### THE PROBLEM
Write the lines below out exactly, dropping each picture.

======== SUPPLIED DATA

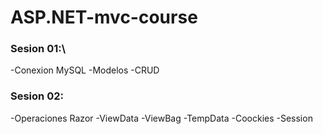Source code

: # ASP.NET-mvc-course
### Sesion 01:\
-Conexion MySQL
-Modelos
-CRUD
### Sesion 02:
-Operaciones Razor
-ViewData
-ViewBag
-TempData
-Coockies
-Session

================

### FINAL ANSWER
Source code

: # ASP.NET-mvc-course
### Sesion 01:\
-Conexion MySQL
-Modelos
-CRUD
### Sesion 02:
-Operaciones Razor
-ViewData
-ViewBag
-TempData
-Coockies
-Session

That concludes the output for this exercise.